### Task prompt
If a line of the material holds the string "title", please copy it.

### Data for the task
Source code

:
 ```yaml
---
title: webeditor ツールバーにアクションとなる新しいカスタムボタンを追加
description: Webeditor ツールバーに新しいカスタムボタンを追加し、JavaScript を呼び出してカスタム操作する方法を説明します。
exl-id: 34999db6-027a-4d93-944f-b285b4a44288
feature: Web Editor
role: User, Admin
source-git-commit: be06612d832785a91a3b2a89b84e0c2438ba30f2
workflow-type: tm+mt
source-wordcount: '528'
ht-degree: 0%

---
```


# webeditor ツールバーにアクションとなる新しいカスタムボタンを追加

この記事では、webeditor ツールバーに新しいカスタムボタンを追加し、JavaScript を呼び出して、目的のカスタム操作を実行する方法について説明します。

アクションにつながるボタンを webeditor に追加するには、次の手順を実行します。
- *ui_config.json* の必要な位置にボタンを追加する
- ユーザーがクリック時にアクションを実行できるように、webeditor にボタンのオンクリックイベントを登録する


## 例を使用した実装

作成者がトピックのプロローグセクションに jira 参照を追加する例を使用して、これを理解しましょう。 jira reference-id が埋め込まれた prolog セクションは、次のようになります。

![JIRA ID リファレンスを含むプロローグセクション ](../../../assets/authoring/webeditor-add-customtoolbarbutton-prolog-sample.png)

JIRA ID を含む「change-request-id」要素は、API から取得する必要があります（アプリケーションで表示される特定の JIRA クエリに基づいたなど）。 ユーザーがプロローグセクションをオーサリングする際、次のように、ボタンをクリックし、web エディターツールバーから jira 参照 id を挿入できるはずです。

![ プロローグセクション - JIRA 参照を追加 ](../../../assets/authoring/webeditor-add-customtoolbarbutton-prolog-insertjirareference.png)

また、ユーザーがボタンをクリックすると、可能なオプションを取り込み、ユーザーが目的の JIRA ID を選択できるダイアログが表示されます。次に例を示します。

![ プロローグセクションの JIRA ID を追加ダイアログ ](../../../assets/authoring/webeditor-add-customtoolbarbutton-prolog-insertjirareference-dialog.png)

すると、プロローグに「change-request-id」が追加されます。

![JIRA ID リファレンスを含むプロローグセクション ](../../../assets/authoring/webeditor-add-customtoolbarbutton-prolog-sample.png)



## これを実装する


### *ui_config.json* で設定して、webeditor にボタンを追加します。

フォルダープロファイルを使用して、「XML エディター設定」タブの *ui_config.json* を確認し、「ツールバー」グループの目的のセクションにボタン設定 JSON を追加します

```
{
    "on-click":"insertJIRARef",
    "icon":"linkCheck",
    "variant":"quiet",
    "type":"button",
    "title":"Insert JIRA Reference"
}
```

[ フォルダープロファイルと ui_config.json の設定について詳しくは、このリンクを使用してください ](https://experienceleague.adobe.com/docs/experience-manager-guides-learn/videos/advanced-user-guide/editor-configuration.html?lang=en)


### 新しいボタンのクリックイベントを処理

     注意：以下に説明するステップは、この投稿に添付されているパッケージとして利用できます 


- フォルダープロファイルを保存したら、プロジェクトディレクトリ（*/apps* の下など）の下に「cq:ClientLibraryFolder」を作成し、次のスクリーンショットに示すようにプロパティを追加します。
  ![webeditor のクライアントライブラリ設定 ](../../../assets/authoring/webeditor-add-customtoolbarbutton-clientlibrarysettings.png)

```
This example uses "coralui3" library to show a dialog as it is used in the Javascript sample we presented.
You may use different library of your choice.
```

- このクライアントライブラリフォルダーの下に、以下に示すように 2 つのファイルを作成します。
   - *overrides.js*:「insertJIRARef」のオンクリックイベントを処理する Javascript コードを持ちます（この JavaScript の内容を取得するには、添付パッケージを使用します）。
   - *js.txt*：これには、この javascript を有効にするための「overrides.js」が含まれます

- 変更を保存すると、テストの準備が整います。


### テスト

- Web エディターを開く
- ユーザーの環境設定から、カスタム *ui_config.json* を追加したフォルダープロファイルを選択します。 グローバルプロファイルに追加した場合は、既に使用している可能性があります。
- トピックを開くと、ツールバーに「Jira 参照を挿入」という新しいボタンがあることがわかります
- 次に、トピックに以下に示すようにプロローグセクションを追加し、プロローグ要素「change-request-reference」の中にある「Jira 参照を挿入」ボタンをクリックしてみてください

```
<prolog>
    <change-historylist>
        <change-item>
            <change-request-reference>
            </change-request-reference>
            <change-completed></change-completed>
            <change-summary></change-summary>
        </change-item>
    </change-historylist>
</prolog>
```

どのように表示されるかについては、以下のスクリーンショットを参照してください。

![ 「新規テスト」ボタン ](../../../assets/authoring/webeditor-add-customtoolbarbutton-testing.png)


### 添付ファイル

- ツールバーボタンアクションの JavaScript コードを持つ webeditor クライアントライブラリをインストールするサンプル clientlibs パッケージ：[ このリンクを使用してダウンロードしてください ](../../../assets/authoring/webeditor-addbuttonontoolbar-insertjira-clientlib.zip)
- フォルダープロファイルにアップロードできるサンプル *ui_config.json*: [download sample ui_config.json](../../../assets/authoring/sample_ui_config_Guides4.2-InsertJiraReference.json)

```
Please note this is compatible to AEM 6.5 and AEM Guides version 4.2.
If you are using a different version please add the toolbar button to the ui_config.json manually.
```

### Answer area
title: webeditor ツールバーにアクションとなる新しいカスタムボタンを追加
    "title":"Insert JIRA Reference"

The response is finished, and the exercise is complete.